En la antigua Roma, se decía que había dos partes en la vida de un individuo: la otio y el negociar, o bien, la ‘vida contemplativa’ y la ‘vida activa’. Lorenzo de’ Medici, el hijo mayor de Piero di Cosimo de’ Medici, al menos según Niccolò Machiavelli, supo equilibrar ambos. Quizás eso fue lo que ayudó a darle forma para convertirse y ser recordado como Lorenzo el Magnífico.

Una imagen de una moneda con la cara de Niccolò Machiavelli.
La visión de Niccolò Machiavelli de Lorenzo de ‘Madici fue la de un mecenas y amante de las artes, de todo tipo. (Imagen: Galería Nacional de Arte/Dominio público)

La mirada de Nicolás Maquiavelo

El ilustre abuelo de Lorenzo, Cosimo de’ Medici, lo adoraba y financió su educación humanista. Su padre, Piero, por otro lado, se aseguró de que Lorenzo estuviera muy involucrado en los asuntos del estado. Con dos polos opuestos de su vida en equilibrio, Lorenzo estaba listo para elevar a los Medici a alturas asombrosas.

Las palabras de Nicolás Maquiavelo, en conclusión de historias florentinas, captura el espíritu enigmático de Lorenzo el Magnífico:

De modo que al considerarlo así, en su vida, a la vez voluptuosa y grave, se le ve como dos personas divergentes, unidas en una unión casi imposible.

Lorenzo: mecenas y amante de las artes

Estas palabras, a pesar de su brevedad, nos dicen mucho sobre el miembro más famoso de la familia Medici.
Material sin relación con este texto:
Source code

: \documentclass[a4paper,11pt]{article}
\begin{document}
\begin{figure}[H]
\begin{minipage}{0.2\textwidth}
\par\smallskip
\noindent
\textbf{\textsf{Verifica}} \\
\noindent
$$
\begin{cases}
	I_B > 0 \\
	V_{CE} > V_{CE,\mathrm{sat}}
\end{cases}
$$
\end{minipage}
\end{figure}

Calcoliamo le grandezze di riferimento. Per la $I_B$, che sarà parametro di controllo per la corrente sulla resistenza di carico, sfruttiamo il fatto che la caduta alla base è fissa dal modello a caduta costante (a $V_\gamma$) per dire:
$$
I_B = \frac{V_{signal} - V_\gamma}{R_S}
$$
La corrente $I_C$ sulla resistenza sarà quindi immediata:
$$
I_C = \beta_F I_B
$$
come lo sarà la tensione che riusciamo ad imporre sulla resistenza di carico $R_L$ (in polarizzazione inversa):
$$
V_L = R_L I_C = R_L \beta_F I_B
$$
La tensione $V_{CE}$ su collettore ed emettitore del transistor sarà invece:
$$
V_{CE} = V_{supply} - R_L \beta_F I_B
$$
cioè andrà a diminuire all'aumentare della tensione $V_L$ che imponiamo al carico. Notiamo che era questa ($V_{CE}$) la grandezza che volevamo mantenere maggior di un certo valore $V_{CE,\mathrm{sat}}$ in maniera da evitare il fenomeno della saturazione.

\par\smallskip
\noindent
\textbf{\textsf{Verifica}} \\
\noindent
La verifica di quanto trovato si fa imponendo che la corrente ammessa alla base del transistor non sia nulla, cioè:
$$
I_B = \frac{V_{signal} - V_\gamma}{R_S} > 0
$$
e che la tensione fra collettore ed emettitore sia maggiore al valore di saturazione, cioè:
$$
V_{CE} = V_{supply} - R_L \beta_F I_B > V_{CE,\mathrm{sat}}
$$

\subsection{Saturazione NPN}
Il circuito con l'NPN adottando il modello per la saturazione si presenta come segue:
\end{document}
También nos ayudan a comprender el Renacimiento, como un fenómeno intelectual y cultural, más profundamente.

En el extracto de Historias florentinasla palabra ‘voluptuoso’ se traduce directamente del ‘voluptuosa‘. Este, en su propio contexto textual, indica que Lorenzo se dedicó a la búsqueda de la belleza ya la estimulación de sus sentidos.

Sin embargo, tal lectura no se correlaciona con las nociones de placer de nuestra sociedad hipersexualizada y la búsqueda del mismo. Más bien, en la visión que Maquiavelo tiene de él, debemos imaginar que Lorenzo era un mecenas y amante de las artes, de todo tipo.

Lorenzo fue un hábil poeta del verso vernáculo (es decir, florentino); un esposo fiel; un padre amable e interesado que participaba activamente en la vida de sus hijos y se mezclaba con sus amigos.

También era un hombre que se dedicaba a las actividades físicas —la cetrería, la caza y la equitación—, una persona que disfrutaba comiendo y bebiendo; un amigo leal; un hombre cuya compañía habría sido agradable de mantener.

Gravedad personal y seriedad política

Por el contrario, Lorenzo también era serio -‘grave’, como dijo Maquiavelo- consumió la visión que tenía de él, debemos imaginar que Lorenzo era un mecenas y amante de las artes de todo tipo.